The chief executive of Amnesty International UK, Sacha Deshmukh, said this technology ‘violates our fundamental rights’. “No matter our postcode or the colour of our skin, we all want our families and communities to live safely and thrive,” he said. “The use of predictive policing tools violates human rights.

“The evidence that this technology keeps us safe just isn’t there, the evidence that it violates our fundamental rights is clear as day. We are all much more than computer-generated risk scores. These technologies have consequences. The future they are creating is one where technology decides that our neighbours are criminals, purely based on the colour of their skin or their socio-economic background.

“These tools to ‘predict crime’ harm us all by treating entire communities as potential criminals, making society more racist and unfair. The UK Government must prohibit the use of these technologies across England and Wales as should the devolved governments in Scotland and Northern Ireland. Right now, they can demand transparency on how these systems are being used.

“People and communities subjected to these systems must have the right to know about them and have meaningful routes to challenge policing decisions made using them. These systems have been built with discriminatory data and only serve to supercharge racism,” he added.

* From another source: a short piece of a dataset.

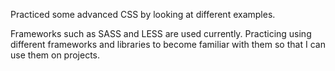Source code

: Practiced some advanced CSS by looking at different examples. 

Frameworks such as SASS and LESS are used currently.
Practicing using different frameworks and libraries to become familiar with them so that I can use them on projects.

Sacha Deshmukh, the chief executive of Amnesty International UK (Image: Handout)

Bristol Copwatch’s John Pegram explained that the algorithm and predictive policing system was effectively racist profiling.

“It doesn’t matter if you offended 13 or 14 years ago for something, you’re known to us for this, and therefore we’re going to assign a score to you,” he said. “It’s risk scoring, it’s profiling, often racist profiling. It’s very assumptive, and it’s very biased, and it’s assuming that because you’ve done something wrong in life, you’re going to repeat the same mistakes again.

“You’re going to go back to where you were, say, 15 years ago, three years ago, two years, even six months ago. And what it doesn’t do is allow for the fact that people change and people rehabilitate,” he added.

A spokesperson for Avon and Somerset Police said: “As a police service we’re expected use our finite resources efficiently to tackle crime and anti-social behaviour (ASB) and safeguard the most vulnerable, while facing increasing demand.

“We use data science to help with that, following legal and ethical guidelines and routinely monitoring for bias.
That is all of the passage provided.